Out on the road, the Stelvio certainly feels a little bit special and is a complete attention seeker thanks to its elegant yet dynamic styling. The acceleration through the eight-speed automatic gearbox is smooth and responsive with a constant supply of power on tap which makes light work of overtaking. The road-holding is confident and assured with virtually no body roll and those two factors mean the car can be driven in an enthusiastic manner into bends with some conviction.

The steering is sharp and precise with ample driver feedback making the Stelvio a great all-round driver’s car – something every Alfa Romeo fan will be very pleased to hear.
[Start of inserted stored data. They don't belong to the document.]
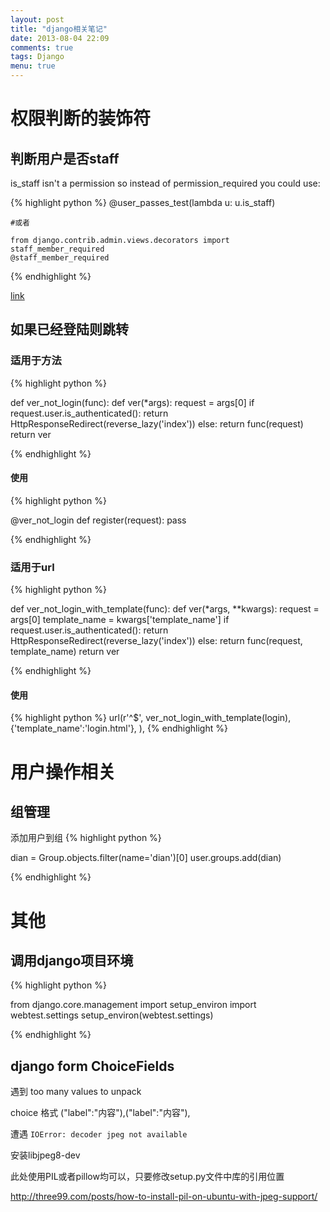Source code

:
 ```yaml
---
layout: post
title: "django相关笔记"
date: 2013-08-04 22:09
comments: true
tags: Django
menu: true
---
```


# 权限判断的装饰符

## 判断用户是否staff
is_staff isn't a permission so instead of permission_required you could use:

{% highlight python %}
    @user_passes_test(lambda u: u.is_staff)

    #或者

    from django.contrib.admin.views.decorators import staff_member_required
    @staff_member_required
  
{% endhighlight %}

[link](http://stackoverflow.com/questions/5833184/django-is-staff-permission-decorator)

## 如果已经登陆则跳转

### 适用于方法

{% highlight python %}

def ver_not_login(func):
    def ver(*args):
        request = args[0]
        if request.user.is_authenticated():
            return HttpResponseRedirect(reverse_lazy('index'))
        else:
            return func(request)
    return ver

{% endhighlight %}

#### 使用

{% highlight python %}

@ver_not_login
def register(request):
    pass

{% endhighlight %}

### 适用于url

{% highlight python %}

def ver_not_login_with_template(func):
    def ver(*args, **kwargs):
        request = args[0]
        template_name = kwargs['template_name']
        if request.user.is_authenticated():
            return HttpResponseRedirect(reverse_lazy('index'))
        else:
            return func(request, template_name)
    return ver

{% endhighlight %}


#### 使用

{% highlight python %}
url(r'^$', ver_not_login_with_template(login),
     {'template_name':'login.html'},
  ),
{% endhighlight %}

# 用户操作相关

## 组管理

添加用户到组
{% highlight python %}

dian = Group.objects.filter(name='dian')[0] 
user.groups.add(dian)

{% endhighlight %}

# 其他

## 调用django项目环境

{% highlight python %}

  from django.core.management import setup_environ
  import webtest.settings
  setup_environ(webtest.settings)

{% endhighlight %}

## django form ChoiceFields

遇到 too many values to unpack

choice 格式 ("label":"内容"),("label":"内容"),


遭遇 `IOError: decoder jpeg not available`

安装libjpeg8-dev

此处使用PIL或者pillow均可以，只要修改setup.py文件中库的引用位置

http://three99.com/posts/how-to-install-pil-on-ubuntu-with-jpeg-support/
The driver can choose from different driving modes called DNA which stands for Dynamic, Natural and All-Weather. Dynamic really sharpens up the handling responses and is ideal when using the massive aluminium paddles to shift through the gears manually.

The car also featured Alfa’s Q4 all-wheel drive system making it an SUV that isn’t fazed by adverse weather conditions or tricky driving terrains.

Cabin refinement is good with minimal wind, engine or road noise filtering through especially when driven on a decent road at a sensible speed. And as for comfort levels, I still felt refreshed after a lengthy 100-mile trip. My only slight criticism is that the ride can feel a little hard and the Stelvio can be unsettled by larger bumps and dips in the road.

The Stelvio gained the maximum five stars when it was tested for its Euro NCAP safety rating and includes the likes of autonomous emergency braking, lane departure warning, electronic stability control, hill descent control, dusk and rain sensors, rear parking sensors, a tyre pressure monitoring system, numerous airbags and lots more besides.

All in all, the Alfa Romeo Stelvio is another valid contender for sales in the ever-increasing SUV sector. It may be the company’s first venture into that particular arena, but it’s a highly successful one.